*** Opening Information ***
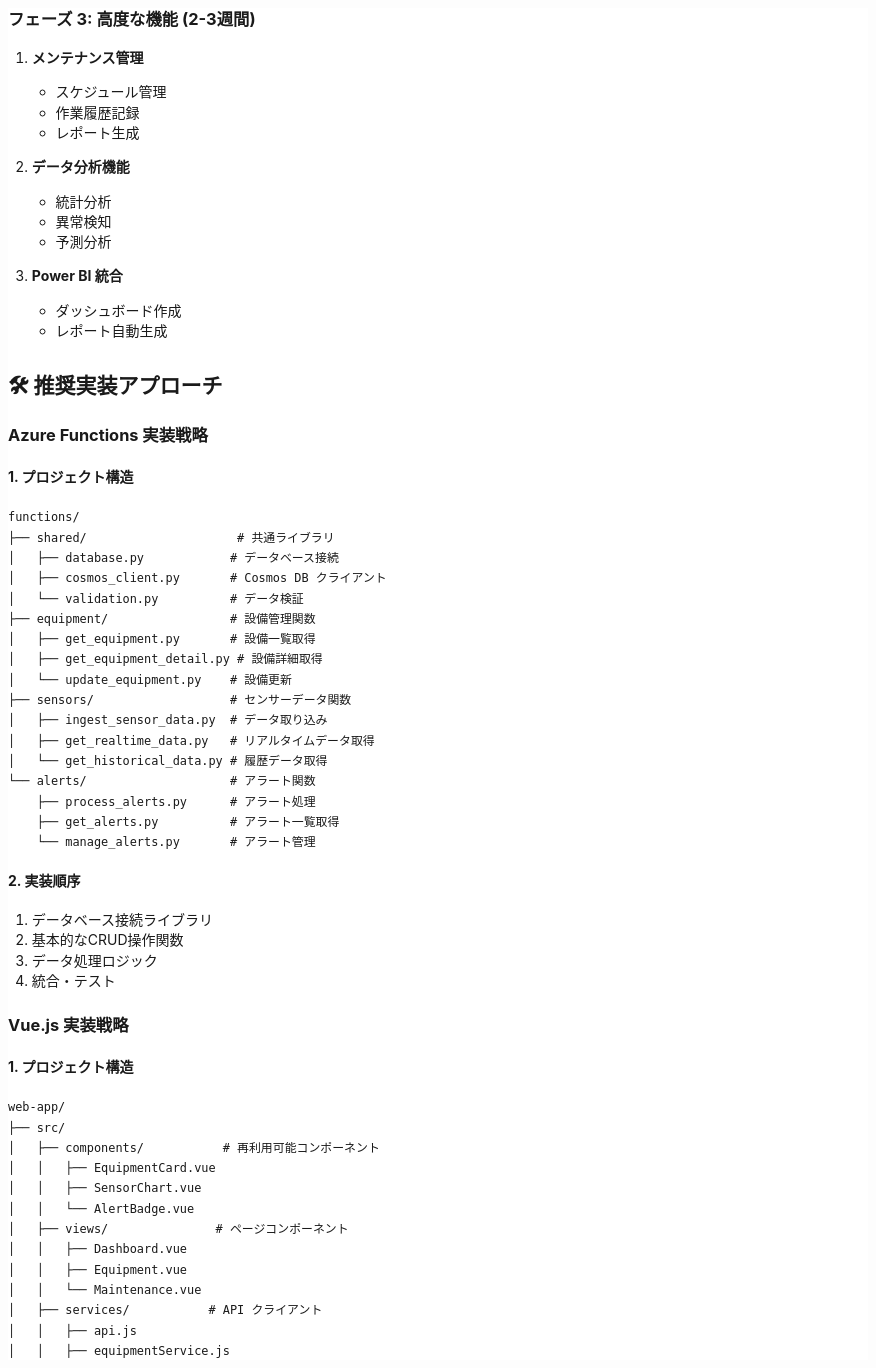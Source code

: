 ### フェーズ 3: 高度な機能 (2-3週間)
1. **メンテナンス管理**
   - スケジュール管理
   - 作業履歴記録
   - レポート生成

2. **データ分析機能**
   - 統計分析
   - 異常検知
   - 予測分析

3. **Power BI 統合**
   - ダッシュボード作成
   - レポート自動生成

## 🛠️ 推奨実装アプローチ

### Azure Functions 実装戦略

#### 1. プロジェクト構造
```
functions/
├── shared/                     # 共通ライブラリ
│   ├── database.py            # データベース接続
│   ├── cosmos_client.py       # Cosmos DB クライアント
│   └── validation.py          # データ検証
├── equipment/                 # 設備管理関数
│   ├── get_equipment.py       # 設備一覧取得
│   ├── get_equipment_detail.py # 設備詳細取得
│   └── update_equipment.py    # 設備更新
├── sensors/                   # センサーデータ関数
│   ├── ingest_sensor_data.py  # データ取り込み
│   ├── get_realtime_data.py   # リアルタイムデータ取得
│   └── get_historical_data.py # 履歴データ取得
└── alerts/                    # アラート関数
    ├── process_alerts.py      # アラート処理
    ├── get_alerts.py          # アラート一覧取得
    └── manage_alerts.py       # アラート管理
```

#### 2. 実装順序
1. データベース接続ライブラリ
2. 基本的なCRUD操作関数
3. データ処理ロジック
4. 統合・テスト

### Vue.js 実装戦略

#### 1. プロジェクト構造
```
web-app/
├── src/
│   ├── components/           # 再利用可能コンポーネント
│   │   ├── EquipmentCard.vue
│   │   ├── SensorChart.vue
│   │   └── AlertBadge.vue
│   ├── views/               # ページコンポーネント
│   │   ├── Dashboard.vue
│   │   ├── Equipment.vue
│   │   └── Maintenance.vue
│   ├── services/           # API クライアント
│   │   ├── api.js
│   │   ├── equipmentService.js
```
*** Closing Information ***
▸ **Description of the task**
Each line above with the word "クライアント" must be returned.

▸ **Response to the task**
│   ├── cosmos_client.py       # Cosmos DB クライアント
│   ├── services/           # API クライアント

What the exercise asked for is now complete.